In 2018 Zahm designed a fanzine for Gucci’s FW2019 collection presented at Le Palace in Paris. The magazine was the 14th issue of Le Palace Magazine.

== Photography ==
Zahm credited Lagerfeld for reigniting his sentiment for taking photos in 2005. Zahm told WWD in an interview dedicated to Purple's 25th Anniversary: "He (Lagerfeld) was buying these little digital cameras at the time, Sony Cyber-shots, a little pocket-size, flat, digital camera. He had a pile of them on his table and said: “Take this, if you’ll use it.” We had this long discussion about photography and I said, “Karl how can you want to be a photographer when you were friends with Helmut Newton because, me, I have Juergen Teller in my generation and I haven't been able to do photography since I’ve known him, because he's the best." And he said: “Olivier, shut up. You don’t understand, photography is not about getting the right picture, it’s about documenting your everyday life. Remember Warhol, do you think he was a good photographer? He always had a camera on him. Do like Warhol, do like me: Don’t let a day go by without taking a picture.”In 2009, he began documenting his late-night partying escapades in high-contrast black-and-white photographs which appeared on Purple Diary, a notorious photo blog that would become the seed for a full Purple website. He has had shows of his photographic work at Half Gallery in New York, Colette in Paris, Leadapron in Los Angeles and The Last Gallery in Tokyo.

In addition to documenting his personal life on social media platform he continues to shoot many editorials and campaigns for various brands including Yves Saint Laurent, Chanel, Giorgio Armani, Uniqlo, Agent Provocateur, and magazines including Lui, Vogue Russia, and Kadewe among others.

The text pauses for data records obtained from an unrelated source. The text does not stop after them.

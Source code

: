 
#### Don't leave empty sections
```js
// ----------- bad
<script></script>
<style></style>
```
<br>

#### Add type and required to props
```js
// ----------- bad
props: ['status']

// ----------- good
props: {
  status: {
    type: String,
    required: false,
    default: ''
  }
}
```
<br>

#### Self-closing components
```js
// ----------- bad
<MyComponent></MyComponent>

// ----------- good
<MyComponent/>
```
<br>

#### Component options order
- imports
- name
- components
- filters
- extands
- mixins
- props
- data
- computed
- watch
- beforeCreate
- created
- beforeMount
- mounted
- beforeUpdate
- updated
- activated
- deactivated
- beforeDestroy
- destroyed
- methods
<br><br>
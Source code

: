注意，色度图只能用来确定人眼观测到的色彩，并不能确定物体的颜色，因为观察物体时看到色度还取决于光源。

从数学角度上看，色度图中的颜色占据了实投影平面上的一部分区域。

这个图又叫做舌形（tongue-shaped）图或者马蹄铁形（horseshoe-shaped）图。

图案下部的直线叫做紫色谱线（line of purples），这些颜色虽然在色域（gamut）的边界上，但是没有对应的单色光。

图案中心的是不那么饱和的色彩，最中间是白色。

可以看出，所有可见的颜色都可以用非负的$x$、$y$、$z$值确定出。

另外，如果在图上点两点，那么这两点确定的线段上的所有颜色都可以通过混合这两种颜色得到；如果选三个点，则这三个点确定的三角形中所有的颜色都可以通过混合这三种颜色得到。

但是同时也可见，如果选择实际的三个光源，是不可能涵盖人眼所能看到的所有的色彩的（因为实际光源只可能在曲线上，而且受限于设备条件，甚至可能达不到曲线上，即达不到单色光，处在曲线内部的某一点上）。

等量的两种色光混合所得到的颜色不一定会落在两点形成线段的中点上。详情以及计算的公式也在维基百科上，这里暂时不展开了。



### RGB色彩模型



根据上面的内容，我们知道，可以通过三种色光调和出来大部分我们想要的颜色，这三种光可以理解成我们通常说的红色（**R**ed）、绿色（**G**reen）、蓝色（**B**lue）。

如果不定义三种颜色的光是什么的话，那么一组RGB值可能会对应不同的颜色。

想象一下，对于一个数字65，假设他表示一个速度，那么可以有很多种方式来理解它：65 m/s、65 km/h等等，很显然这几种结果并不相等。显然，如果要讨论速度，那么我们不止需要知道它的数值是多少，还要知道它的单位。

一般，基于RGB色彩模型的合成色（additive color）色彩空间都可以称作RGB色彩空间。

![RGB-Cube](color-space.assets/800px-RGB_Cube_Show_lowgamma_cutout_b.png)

In 2014, Zahm partnered with Rizzoli published O.Z. Diary, a cosmopolitan 500-page photo diary exposing the lifestyles of the creative elite through a series of intimate, autobiographical photographs. Glenn O'Brien contributed various texts for the book.

== Personal life ==
Zahm has a son, Balthus, with designer Natacha Ramsay-Levi, and a daughter, Asia, with writer Anna Dubosc. He splits his time between Los Angeles and Paris.